In November 2017, Keurig posted on its Twitter account that it had ended its advertisements with Sean Hannity's program on Fox News, in reaction to Hannity's defense of Senate candidate Roy Moore, who had been accused of sexual misconduct against teenage girls. In response, videos of Hannity's fans destroying their Keurig machines proliferated on the Internet, with automated Russian accounts supporting Hannity's position on Twitter. In an internal email, Keurig CEO Bob Gamgort wrote that the way Keurig handled the situation was "highly unusual" and gave the unintended impression that the company had taken sides. Gamgort also announced an overhaul of Keurig's communications policies.

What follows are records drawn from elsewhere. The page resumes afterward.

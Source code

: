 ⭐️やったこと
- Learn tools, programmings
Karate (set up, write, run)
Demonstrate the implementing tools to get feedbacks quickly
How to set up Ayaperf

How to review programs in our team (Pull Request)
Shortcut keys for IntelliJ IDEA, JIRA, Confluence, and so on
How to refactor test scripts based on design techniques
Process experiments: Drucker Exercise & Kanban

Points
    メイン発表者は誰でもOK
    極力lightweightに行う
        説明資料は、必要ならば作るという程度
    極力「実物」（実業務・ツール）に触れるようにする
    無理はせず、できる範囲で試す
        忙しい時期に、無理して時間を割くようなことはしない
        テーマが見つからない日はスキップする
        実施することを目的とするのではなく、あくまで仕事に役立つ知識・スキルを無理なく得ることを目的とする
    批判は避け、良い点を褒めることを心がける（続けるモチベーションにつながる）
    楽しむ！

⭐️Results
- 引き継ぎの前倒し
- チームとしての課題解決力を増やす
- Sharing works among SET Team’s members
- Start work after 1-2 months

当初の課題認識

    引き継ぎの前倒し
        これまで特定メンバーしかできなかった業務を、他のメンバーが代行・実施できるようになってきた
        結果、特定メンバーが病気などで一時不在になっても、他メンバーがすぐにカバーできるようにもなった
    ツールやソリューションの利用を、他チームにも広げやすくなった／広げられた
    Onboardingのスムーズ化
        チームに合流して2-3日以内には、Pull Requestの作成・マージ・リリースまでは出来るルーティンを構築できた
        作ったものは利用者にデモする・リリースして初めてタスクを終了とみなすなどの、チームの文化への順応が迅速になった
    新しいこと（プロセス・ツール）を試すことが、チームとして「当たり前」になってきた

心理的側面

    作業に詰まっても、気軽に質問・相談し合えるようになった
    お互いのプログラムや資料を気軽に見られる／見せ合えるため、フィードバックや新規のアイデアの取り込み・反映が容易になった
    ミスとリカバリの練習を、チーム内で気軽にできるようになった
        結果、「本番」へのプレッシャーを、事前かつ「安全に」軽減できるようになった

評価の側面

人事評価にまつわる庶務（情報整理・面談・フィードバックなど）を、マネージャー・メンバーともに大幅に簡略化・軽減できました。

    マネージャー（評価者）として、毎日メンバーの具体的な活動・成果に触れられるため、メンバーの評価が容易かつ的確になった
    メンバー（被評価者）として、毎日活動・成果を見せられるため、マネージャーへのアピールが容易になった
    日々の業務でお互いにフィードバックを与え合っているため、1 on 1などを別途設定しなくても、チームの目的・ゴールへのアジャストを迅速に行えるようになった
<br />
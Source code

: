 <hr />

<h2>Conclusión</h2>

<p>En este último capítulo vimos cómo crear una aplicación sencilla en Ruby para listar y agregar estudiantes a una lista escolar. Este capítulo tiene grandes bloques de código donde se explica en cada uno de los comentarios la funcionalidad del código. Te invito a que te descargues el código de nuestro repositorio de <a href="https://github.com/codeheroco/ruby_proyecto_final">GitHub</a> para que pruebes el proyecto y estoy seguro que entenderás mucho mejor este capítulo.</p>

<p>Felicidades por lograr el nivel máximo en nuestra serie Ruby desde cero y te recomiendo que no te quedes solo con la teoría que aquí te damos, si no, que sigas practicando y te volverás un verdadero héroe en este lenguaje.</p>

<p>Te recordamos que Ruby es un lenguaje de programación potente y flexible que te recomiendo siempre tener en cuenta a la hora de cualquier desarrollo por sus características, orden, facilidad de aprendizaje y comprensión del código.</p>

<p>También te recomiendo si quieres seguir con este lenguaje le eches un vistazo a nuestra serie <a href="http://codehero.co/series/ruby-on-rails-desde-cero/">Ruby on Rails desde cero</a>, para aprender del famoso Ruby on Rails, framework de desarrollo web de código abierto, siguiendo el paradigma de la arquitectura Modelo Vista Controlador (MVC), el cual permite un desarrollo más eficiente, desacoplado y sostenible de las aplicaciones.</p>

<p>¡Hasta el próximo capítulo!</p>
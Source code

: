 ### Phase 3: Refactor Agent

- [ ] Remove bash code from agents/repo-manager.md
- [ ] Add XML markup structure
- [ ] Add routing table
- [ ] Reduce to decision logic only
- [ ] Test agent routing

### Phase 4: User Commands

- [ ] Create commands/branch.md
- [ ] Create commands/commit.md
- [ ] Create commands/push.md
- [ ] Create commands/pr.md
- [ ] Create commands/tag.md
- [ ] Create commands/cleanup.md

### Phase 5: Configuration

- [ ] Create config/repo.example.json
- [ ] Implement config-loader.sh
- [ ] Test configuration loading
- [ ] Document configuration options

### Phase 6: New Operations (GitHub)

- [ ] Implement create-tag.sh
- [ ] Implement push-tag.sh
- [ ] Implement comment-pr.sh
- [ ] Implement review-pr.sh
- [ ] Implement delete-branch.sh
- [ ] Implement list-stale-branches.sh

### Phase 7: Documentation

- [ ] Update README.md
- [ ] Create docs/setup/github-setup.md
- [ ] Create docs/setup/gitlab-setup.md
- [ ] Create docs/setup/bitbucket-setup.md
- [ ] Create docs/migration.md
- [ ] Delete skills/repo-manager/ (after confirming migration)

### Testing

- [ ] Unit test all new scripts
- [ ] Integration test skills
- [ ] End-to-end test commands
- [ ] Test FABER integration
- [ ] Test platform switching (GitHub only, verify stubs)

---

In October 2020, Keurig agreed to settle for $31 million an antitrust lawsuit alleging they cornered the single-serve brewer market by making their machines only accept K-Cup coffee pods. Affected consumers had until July 15, 2021, to file a claim for the class action settlement.

===Corporate governance===
John Sylvan and Peter Dragone founded Keurig, Inc. in 1992, In 1995, Larry Kernan, a principal at MDT Advisers – an investment fund which had contributed $1,000,000 to the company – became Chairman of Keurig; he retained the position through 2002. Sylvan was forced out of the company in 1997, and Dragone left a few months later. Sweeney stayed on as the company's vice president of engineering; he later became Vice President of Contract Manufacturing and Quality Assurance.

Nick Lazaris was president and CEO of Keurig, Inc. from 1997 to 2006. Keurig, Inc. was fully acquired by Green Mountain Coffee Roasters in 2006; at the time, GMCR's founder Bob Stiller was its president and CEO. Stiller stepped down in 2007, but remained chairman until May 2012. Lawrence J. Blanford became Green Mountain Coffee Roasters' President and CEO in 2007. Brian Kelley, previously chief product supply officer of Coca-Cola Refreshments, became the president and CEO of Green Mountain Coffee Roasters (later Keurig Green Mountain) in December 2012.
Robert Gamgort, who had been CEO of Pinnacle Foods, replaced Brian Kelley as Keurig Green Mountain's CEO in May 2016 after KGM was acquired by an investor group led by JAB Holding Company,
and he remains CEO of the newly merged, publicly traded conglomerate Keurig Dr Pepper.